Move logic to minimize mounts for multi-copy tape pool recalls out of scheduler logic
Introduction
On May 2020, the the following issue was created with the request to minimize mounts for multi-copy tape pool recalls:
This was achieved by selecting the tape based on the number of days since the epoch.
This guarantees that files with replicas on similar tapes will be forwarded to the same queue (if recalled on the same day), while also guaranteeing that there is an healthy daily rotation in the selection of tapes:
However, during my work on issue #77 (closed), I found that this solution has a few problems:
Problem 1:
It invalidates the logic that explicitly selects a vid, when this is specified in the protobuf (link to code). This should be done before any pruning of the tape file list, not after. Otherwise, it may miss any copies in the tapes that were excluded from the list.
Problem 2:
It interferes with the pre-existing logic that selects the best queue for retrieve (Helpers::selectBestRetrieveQueue(..)
):
This function already implements an algorithm to select the best tape copy. This is based on tape/queue attributes (such as current state), and on queue statistics.

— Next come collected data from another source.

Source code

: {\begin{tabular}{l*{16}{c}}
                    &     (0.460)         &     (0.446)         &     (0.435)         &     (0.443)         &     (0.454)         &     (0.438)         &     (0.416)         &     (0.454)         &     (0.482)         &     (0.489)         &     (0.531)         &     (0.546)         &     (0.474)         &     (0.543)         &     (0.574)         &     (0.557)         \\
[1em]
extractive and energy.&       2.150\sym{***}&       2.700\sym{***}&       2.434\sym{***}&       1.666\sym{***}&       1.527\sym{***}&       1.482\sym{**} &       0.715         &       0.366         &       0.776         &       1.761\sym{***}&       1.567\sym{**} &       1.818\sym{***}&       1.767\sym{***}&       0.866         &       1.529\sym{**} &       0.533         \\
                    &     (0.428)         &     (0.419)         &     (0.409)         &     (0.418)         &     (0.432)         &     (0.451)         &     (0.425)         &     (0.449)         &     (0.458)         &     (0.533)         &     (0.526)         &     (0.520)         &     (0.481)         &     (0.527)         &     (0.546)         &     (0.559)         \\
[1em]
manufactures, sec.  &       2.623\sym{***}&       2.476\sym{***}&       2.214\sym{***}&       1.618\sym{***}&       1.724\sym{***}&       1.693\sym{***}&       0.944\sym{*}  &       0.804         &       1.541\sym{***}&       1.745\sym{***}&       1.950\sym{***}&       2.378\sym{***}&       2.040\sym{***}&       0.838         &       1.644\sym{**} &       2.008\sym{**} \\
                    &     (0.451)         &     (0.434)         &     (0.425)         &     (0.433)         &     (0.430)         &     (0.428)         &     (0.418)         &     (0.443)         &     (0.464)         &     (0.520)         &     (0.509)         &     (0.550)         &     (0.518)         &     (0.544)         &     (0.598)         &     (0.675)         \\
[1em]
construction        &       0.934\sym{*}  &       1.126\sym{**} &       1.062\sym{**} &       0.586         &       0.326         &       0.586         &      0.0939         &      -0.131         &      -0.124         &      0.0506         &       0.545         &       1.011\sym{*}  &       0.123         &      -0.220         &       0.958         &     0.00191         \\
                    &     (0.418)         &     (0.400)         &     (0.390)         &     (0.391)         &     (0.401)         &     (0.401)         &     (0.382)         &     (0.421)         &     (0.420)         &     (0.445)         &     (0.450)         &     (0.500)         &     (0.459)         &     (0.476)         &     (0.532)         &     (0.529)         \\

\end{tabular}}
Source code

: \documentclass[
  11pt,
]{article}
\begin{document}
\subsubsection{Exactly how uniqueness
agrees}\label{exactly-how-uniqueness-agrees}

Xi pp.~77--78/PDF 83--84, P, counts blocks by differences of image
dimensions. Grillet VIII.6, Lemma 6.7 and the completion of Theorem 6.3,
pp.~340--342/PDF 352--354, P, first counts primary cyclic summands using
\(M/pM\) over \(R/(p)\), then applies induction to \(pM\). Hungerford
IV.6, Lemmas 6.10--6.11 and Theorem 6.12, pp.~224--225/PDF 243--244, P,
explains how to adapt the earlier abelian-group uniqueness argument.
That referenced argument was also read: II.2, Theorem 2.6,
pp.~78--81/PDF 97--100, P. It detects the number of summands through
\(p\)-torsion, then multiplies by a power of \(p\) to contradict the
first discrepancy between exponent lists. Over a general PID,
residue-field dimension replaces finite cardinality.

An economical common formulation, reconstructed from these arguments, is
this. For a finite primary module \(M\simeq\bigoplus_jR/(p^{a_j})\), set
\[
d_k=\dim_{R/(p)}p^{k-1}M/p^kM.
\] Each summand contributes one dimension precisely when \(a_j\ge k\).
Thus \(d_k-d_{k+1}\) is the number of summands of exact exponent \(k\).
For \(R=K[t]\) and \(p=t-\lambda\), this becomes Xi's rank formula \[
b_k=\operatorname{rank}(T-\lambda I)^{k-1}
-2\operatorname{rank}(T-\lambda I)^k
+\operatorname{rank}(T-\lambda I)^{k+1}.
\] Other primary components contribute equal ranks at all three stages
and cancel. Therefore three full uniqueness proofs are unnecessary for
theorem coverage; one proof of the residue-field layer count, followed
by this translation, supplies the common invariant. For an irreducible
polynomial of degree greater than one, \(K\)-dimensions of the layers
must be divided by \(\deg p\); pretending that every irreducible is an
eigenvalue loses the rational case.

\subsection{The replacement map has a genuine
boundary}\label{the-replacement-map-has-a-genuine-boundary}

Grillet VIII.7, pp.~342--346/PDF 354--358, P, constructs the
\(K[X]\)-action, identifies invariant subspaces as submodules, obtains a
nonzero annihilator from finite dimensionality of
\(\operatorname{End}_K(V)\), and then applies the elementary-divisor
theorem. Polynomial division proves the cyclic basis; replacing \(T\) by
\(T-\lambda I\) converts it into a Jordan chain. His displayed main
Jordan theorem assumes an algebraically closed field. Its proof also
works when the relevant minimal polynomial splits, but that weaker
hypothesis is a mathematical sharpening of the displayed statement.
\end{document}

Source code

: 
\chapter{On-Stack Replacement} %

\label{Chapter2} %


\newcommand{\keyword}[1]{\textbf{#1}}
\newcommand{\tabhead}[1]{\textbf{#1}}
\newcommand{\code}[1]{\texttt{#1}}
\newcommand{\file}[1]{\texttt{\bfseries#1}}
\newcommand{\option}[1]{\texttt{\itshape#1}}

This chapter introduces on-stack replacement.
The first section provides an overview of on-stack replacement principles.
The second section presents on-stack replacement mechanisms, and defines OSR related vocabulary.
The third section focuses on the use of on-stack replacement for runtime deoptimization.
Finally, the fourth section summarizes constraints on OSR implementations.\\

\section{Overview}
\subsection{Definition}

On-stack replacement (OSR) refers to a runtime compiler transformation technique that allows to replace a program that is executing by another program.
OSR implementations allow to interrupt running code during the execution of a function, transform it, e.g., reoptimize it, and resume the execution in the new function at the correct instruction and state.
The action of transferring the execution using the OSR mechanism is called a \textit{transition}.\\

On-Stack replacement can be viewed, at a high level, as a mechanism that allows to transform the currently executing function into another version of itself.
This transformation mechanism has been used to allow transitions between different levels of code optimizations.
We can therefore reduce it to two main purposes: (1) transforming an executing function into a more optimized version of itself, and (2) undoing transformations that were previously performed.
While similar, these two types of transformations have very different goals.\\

The queue statistics are particularly useful, because they allow us to select the queue with more requests, and thus optimize the retrieve speed.
If we do a premature pruning of the vids - as is done now - we will not be able to take advantage of these optimisations.
The function Helpers::selectBestRetrieveQueue(..)
is called here and the queue stats are updated here.
NOTE: The logic to update the stats is asynchronous. I think this explains why the requests mentioned on CTA-old#777 (closed) ended up in different queues: by the time the second request was being processed, the stats were not updated yet.
Problem 3:
For my work on #77 (closed) I need to modify Helpers::selectBestRetrieveQueue(..)
. These changes will have no effect if the vid list is already pruned.
Proposed solution
Fortunately, there seems to be a simple solution.
The Helpers::selectBestRetrieveQueue(..)
will select the best queue based on the statistics. If multiple queues have the same weight, then one will be selected at random:
This is where we should move the logic of CTA-old#777 (closed).
Instead of selecting a vid at random, we should order them and select one based on the number of days since the epoch.